Directions for this task: The answer should consist solely of the lines from the first one below through the line containing "Zdecydowałem również o", copied exactly.

─── Supplied material ───

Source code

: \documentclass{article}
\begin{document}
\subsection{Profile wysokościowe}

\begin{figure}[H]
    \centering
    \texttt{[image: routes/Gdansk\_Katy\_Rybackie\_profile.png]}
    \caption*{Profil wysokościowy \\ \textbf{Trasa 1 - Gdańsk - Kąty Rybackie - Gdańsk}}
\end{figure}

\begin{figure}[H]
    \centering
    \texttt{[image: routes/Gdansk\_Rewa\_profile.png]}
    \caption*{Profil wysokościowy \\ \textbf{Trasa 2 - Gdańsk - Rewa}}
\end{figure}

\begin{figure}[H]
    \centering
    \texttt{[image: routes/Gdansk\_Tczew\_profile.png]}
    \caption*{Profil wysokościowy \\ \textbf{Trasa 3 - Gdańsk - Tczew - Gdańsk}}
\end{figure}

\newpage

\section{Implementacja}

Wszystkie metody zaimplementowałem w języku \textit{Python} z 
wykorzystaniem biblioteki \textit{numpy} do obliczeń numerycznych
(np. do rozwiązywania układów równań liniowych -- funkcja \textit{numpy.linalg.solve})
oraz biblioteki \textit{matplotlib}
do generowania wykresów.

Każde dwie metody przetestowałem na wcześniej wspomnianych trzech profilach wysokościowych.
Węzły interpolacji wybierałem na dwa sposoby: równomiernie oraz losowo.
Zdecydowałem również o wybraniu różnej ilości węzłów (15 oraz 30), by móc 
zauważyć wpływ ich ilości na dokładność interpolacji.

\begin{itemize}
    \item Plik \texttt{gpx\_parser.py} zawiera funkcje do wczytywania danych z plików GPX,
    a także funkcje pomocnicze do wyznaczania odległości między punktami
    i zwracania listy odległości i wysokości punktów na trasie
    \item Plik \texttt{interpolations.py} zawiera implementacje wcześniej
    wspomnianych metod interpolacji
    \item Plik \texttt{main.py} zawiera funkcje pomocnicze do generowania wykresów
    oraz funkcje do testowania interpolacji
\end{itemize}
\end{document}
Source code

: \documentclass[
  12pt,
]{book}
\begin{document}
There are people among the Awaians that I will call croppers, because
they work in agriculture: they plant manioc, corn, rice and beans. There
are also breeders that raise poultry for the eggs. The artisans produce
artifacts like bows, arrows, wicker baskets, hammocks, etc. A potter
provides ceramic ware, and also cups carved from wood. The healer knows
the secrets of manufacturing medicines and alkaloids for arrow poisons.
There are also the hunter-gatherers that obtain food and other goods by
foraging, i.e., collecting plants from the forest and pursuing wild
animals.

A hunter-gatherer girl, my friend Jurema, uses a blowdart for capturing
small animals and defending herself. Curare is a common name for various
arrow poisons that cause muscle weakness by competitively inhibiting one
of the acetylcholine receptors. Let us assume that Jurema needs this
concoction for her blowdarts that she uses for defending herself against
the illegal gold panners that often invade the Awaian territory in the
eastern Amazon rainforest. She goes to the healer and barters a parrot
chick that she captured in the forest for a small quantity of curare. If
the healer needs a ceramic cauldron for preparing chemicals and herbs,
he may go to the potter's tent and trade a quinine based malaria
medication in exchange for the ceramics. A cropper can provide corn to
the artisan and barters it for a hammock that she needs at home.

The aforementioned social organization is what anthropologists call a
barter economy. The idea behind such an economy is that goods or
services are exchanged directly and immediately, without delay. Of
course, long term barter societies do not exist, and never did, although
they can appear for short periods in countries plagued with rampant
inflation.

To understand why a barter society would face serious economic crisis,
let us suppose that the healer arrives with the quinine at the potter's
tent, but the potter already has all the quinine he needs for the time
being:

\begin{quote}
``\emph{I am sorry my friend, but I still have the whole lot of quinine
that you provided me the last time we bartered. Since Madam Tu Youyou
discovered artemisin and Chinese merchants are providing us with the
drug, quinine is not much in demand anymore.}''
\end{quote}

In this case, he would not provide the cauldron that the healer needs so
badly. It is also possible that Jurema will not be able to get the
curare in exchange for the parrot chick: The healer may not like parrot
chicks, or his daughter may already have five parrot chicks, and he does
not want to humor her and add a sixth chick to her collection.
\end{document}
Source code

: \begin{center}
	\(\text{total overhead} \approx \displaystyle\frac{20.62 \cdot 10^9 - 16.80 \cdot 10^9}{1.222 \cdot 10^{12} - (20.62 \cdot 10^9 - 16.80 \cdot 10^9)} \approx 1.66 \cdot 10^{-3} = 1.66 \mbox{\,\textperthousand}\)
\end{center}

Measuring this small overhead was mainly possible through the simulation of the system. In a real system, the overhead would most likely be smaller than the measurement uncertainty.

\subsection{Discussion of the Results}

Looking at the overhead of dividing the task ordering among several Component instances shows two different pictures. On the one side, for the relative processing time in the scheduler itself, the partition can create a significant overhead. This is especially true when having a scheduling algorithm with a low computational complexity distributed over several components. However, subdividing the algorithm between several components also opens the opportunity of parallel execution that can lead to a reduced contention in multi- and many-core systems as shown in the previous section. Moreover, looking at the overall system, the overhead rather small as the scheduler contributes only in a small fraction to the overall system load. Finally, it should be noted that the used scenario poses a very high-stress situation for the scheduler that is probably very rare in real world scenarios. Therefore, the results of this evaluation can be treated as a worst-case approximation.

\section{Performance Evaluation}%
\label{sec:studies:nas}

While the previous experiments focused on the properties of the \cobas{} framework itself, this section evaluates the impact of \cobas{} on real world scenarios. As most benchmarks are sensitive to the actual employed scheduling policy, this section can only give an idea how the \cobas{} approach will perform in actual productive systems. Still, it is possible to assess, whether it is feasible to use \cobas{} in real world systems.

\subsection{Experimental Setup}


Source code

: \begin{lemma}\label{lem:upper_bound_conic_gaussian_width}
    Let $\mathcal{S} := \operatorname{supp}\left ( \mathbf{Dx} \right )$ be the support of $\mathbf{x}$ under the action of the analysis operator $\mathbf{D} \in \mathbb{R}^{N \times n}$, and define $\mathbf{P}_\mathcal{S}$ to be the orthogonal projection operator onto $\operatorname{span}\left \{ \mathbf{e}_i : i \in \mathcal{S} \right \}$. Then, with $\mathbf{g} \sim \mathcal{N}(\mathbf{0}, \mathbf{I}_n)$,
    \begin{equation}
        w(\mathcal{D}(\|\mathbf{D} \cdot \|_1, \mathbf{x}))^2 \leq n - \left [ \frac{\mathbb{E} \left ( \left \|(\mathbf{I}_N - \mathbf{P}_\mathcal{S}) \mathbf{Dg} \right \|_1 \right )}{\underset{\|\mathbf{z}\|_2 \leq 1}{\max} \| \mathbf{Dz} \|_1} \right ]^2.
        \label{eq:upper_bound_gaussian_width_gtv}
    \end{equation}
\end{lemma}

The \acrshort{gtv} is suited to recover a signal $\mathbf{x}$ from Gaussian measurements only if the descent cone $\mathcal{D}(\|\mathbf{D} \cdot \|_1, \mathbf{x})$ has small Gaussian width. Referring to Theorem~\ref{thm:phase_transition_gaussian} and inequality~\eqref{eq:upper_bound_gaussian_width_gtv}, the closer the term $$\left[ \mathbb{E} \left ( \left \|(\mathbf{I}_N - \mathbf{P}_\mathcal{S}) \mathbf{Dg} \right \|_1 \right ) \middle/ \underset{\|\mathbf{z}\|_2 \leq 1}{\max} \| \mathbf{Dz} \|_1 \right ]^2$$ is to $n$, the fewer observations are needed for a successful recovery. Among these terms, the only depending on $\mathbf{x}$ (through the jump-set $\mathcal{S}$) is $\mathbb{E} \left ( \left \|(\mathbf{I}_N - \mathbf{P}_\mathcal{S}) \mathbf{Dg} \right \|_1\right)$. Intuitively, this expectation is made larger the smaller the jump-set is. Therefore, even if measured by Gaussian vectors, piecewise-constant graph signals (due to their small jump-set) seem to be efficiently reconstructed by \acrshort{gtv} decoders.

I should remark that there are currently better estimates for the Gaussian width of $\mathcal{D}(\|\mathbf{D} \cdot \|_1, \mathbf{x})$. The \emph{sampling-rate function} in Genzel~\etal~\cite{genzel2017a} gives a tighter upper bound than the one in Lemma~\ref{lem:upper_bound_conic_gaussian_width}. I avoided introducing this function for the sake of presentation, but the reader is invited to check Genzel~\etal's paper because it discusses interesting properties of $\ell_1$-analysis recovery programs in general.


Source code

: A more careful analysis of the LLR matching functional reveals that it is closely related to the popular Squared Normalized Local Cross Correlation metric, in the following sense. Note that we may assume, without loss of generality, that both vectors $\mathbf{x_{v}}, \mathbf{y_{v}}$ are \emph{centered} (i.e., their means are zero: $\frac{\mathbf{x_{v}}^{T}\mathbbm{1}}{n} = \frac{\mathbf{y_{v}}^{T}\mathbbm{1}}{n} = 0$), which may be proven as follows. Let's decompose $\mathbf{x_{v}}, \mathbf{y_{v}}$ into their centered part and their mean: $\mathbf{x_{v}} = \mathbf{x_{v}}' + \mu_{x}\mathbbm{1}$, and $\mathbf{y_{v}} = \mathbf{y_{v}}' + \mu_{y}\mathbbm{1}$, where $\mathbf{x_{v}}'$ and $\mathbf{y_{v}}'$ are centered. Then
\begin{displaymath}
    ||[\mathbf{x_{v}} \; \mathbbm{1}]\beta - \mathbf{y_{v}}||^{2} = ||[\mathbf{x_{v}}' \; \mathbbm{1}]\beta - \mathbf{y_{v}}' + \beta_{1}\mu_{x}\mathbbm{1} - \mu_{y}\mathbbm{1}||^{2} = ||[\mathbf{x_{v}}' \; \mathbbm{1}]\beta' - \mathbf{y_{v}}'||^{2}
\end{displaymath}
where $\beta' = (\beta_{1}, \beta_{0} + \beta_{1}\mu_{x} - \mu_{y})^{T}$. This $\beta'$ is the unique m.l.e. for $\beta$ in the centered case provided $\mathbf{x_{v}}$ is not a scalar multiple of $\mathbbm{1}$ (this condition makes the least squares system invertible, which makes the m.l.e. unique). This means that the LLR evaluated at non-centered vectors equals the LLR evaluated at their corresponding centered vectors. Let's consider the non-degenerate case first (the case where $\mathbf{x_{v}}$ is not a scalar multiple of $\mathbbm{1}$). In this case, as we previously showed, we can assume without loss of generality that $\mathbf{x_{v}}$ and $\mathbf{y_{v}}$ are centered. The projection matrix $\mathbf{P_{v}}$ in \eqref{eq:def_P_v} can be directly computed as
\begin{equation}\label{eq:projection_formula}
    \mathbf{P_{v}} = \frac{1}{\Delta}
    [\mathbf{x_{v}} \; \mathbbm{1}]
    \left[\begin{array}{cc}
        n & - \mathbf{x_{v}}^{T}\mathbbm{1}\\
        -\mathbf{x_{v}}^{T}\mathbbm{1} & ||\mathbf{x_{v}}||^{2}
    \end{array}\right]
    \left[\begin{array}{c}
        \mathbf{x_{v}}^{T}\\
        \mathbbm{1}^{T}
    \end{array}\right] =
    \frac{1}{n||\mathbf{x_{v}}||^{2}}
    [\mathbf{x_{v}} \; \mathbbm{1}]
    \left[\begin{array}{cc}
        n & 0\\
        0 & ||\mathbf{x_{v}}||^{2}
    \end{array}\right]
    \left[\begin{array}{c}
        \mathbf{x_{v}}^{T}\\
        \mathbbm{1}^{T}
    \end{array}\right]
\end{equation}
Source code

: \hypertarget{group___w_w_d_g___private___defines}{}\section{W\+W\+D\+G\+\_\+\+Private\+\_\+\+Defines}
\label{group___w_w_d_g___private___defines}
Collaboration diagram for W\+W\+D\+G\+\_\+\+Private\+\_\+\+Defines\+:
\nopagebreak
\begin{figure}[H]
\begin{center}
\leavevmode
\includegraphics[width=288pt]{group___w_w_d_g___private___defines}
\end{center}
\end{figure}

───

Response:
Source code

: \documentclass{article}
\begin{document}
\subsection{Profile wysokościowe}

\begin{figure}[H]
    \centering
    \texttt{[image: routes/Gdansk\_Katy\_Rybackie\_profile.png]}
    \caption*{Profil wysokościowy \\ \textbf{Trasa 1 - Gdańsk - Kąty Rybackie - Gdańsk}}
\end{figure}

\begin{figure}[H]
    \centering
    \texttt{[image: routes/Gdansk\_Rewa\_profile.png]}
    \caption*{Profil wysokościowy \\ \textbf{Trasa 2 - Gdańsk - Rewa}}
\end{figure}

\begin{figure}[H]
    \centering
    \texttt{[image: routes/Gdansk\_Tczew\_profile.png]}
    \caption*{Profil wysokościowy \\ \textbf{Trasa 3 - Gdańsk - Tczew - Gdańsk}}
\end{figure}

\newpage

\section{Implementacja}

Wszystkie metody zaimplementowałem w języku \textit{Python} z 
wykorzystaniem biblioteki \textit{numpy} do obliczeń numerycznych
(np. do rozwiązywania układów równań liniowych -- funkcja \textit{numpy.linalg.solve})
oraz biblioteki \textit{matplotlib}
do generowania wykresów.

Każde dwie metody przetestowałem na wcześniej wspomnianych trzech profilach wysokościowych.
Węzły interpolacji wybierałem na dwa sposoby: równomiernie oraz losowo.
Zdecydowałem również o wybraniu różnej ilości węzłów (15 oraz 30), by móc 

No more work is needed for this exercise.